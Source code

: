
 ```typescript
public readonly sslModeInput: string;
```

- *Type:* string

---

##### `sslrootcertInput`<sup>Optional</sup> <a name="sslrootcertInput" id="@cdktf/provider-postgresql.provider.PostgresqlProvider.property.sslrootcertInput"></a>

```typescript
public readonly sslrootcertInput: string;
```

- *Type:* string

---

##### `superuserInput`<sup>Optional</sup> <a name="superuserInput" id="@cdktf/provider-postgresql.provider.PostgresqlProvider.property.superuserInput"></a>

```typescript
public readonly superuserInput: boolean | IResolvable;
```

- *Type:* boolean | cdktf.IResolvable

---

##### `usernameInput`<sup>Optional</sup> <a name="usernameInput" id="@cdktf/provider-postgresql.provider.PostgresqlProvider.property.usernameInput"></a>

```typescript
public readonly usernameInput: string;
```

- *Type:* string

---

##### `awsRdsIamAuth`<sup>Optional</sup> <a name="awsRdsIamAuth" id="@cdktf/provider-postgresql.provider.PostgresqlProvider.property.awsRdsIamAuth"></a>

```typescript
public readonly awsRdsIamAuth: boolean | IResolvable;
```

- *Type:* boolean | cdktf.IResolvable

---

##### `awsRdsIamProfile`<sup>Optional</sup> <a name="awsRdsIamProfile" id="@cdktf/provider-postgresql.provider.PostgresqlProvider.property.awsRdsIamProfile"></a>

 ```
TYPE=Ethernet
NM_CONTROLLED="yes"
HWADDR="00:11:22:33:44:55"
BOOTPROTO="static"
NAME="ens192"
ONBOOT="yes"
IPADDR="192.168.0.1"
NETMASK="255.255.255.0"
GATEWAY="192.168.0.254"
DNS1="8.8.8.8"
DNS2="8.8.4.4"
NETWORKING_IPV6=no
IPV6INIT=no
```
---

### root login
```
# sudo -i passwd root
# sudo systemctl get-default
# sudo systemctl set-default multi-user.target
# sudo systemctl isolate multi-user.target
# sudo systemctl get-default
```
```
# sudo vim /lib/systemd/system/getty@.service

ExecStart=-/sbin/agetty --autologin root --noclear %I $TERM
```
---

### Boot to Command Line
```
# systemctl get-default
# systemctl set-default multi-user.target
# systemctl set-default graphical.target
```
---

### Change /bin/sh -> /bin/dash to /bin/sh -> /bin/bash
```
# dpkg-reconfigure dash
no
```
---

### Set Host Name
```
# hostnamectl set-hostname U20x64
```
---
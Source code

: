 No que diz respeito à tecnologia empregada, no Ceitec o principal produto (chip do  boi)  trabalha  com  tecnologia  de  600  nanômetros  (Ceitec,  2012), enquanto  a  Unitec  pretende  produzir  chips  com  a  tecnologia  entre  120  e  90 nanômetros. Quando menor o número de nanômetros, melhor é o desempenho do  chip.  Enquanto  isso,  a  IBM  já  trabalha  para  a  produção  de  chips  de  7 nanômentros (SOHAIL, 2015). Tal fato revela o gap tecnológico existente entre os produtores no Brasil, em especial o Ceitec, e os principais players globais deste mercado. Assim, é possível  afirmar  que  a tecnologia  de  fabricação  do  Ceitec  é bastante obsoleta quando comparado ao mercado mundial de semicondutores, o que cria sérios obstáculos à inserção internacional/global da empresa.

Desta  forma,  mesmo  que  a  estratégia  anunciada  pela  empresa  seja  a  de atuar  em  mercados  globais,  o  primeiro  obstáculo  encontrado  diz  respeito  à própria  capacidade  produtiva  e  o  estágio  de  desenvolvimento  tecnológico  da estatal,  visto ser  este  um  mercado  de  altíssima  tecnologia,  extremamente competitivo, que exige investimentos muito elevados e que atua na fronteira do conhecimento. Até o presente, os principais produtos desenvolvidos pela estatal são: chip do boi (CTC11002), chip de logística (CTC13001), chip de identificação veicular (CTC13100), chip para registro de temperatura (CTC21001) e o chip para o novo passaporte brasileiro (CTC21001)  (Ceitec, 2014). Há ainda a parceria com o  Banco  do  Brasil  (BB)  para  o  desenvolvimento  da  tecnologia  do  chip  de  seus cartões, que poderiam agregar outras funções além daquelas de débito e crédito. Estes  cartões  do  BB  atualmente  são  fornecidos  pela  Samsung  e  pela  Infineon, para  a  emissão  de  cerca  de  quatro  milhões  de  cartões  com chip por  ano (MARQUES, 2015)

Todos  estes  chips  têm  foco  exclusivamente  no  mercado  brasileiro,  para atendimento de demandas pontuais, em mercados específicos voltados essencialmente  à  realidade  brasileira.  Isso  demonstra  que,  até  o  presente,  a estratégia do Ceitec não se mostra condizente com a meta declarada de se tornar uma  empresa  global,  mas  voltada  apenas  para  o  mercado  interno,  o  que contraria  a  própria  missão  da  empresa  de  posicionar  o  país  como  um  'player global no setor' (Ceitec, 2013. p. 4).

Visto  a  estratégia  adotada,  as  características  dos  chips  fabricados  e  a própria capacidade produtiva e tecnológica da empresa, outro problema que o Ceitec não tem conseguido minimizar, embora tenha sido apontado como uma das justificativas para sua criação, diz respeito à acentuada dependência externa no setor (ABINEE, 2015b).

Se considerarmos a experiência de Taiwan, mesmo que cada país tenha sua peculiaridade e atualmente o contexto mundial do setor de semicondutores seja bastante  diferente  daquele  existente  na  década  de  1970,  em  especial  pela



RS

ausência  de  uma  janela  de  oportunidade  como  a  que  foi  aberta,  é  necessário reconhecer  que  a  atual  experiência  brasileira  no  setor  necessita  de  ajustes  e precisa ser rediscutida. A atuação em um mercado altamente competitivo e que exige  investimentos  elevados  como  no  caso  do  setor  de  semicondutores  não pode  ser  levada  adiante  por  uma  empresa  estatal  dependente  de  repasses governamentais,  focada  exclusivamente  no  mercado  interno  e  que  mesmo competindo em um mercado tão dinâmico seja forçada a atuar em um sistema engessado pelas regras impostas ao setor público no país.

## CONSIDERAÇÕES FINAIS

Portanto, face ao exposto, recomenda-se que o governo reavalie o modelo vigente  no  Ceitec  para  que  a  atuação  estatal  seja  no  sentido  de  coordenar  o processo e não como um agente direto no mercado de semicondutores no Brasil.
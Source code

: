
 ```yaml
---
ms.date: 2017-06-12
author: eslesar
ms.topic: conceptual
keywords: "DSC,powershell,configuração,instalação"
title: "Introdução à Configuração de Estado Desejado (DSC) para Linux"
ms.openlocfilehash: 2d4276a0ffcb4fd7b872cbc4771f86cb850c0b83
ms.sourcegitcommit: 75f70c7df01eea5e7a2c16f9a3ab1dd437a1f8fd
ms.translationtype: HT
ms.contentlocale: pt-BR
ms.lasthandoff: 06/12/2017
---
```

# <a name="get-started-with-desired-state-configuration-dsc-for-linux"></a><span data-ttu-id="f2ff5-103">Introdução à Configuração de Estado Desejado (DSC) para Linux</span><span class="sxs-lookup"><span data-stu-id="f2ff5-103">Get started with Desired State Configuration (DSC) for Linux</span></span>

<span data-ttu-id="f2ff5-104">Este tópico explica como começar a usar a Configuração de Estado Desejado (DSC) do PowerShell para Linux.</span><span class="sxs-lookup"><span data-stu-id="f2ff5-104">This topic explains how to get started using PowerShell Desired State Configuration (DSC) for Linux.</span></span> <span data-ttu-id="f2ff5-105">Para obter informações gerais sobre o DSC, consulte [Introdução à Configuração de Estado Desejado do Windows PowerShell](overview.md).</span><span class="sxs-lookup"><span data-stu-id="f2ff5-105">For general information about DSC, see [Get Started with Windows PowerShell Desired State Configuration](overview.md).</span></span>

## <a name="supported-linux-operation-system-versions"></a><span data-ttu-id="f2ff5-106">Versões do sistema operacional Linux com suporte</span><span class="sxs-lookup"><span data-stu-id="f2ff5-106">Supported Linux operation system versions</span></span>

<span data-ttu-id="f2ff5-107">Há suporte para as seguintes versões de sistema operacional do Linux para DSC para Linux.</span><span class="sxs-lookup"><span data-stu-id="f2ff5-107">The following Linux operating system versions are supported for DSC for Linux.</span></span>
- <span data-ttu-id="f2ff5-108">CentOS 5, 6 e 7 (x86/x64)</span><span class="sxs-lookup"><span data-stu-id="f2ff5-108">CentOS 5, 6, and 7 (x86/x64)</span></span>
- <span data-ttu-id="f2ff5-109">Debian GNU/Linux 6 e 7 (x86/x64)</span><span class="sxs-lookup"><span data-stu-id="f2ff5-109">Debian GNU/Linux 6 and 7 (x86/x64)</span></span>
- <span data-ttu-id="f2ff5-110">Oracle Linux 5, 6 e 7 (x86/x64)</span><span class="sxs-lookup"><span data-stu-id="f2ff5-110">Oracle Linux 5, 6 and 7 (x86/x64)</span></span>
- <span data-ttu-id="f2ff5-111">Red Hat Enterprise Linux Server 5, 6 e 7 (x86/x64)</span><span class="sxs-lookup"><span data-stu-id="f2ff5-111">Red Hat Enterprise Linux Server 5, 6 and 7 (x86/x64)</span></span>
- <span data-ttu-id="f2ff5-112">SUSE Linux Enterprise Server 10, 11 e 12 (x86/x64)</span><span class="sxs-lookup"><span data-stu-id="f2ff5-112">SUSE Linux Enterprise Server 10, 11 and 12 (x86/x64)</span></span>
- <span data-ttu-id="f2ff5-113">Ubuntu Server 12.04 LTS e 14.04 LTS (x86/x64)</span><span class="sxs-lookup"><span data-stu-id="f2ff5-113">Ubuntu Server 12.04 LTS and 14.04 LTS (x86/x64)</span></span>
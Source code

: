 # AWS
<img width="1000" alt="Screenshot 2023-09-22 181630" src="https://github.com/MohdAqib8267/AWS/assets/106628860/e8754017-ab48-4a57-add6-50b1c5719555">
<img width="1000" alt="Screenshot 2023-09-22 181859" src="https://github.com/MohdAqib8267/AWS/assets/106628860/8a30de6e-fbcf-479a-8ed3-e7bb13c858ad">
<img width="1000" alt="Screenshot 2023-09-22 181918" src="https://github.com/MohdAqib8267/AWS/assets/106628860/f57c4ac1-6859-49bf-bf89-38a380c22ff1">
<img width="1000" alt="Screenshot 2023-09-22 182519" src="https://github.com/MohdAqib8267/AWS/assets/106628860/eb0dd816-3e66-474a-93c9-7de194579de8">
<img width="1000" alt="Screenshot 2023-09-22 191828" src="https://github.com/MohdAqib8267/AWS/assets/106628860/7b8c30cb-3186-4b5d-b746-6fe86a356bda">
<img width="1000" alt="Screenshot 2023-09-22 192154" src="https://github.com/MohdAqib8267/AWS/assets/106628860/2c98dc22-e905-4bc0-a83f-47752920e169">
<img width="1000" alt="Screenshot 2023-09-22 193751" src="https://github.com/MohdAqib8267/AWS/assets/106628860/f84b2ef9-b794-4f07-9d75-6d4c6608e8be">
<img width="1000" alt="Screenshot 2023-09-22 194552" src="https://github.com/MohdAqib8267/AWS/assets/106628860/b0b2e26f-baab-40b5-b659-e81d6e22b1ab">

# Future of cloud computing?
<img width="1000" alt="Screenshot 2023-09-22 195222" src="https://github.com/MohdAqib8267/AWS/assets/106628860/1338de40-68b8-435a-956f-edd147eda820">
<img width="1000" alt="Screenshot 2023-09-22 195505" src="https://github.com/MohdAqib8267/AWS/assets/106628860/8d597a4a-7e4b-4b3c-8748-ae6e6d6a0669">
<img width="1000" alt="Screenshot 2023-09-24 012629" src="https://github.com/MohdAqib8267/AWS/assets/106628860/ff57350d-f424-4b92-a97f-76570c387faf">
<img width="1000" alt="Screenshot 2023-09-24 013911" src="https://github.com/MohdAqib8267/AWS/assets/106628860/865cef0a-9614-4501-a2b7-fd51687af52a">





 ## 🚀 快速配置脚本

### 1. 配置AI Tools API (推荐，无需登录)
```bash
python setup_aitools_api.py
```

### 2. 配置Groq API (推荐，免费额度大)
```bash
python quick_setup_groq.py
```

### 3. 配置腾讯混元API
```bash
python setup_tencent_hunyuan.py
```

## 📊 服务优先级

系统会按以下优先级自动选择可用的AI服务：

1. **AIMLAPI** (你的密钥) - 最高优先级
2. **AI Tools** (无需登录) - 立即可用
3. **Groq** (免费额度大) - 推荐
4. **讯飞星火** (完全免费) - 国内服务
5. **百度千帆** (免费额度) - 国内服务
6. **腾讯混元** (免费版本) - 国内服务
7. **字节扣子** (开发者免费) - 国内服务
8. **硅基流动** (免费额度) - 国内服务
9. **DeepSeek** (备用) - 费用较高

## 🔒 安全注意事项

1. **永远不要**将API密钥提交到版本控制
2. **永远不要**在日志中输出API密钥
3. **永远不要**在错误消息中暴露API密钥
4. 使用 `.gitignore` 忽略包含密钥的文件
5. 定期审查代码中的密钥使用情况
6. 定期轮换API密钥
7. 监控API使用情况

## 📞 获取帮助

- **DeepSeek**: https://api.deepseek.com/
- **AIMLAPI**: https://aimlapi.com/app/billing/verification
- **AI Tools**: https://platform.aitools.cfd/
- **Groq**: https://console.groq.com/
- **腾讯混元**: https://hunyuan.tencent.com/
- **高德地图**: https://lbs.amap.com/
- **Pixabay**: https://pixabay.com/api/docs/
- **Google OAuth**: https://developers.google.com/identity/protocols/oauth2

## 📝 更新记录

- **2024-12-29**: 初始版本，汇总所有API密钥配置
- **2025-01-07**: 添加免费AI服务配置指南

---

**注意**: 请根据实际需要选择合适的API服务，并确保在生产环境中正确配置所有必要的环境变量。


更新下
════
The line containing "- **2025-01-07**: 添加免费AI服务配置指南" opens the range, and the last line of the entries closes it; copy that range exactly.

■ WRITTEN RESPONSE:
- **2025-01-07**: 添加免费AI服务配置指南

---

**注意**: 请根据实际需要选择合适的API服务，并确保在生产环境中正确配置所有必要的环境变量。


更新下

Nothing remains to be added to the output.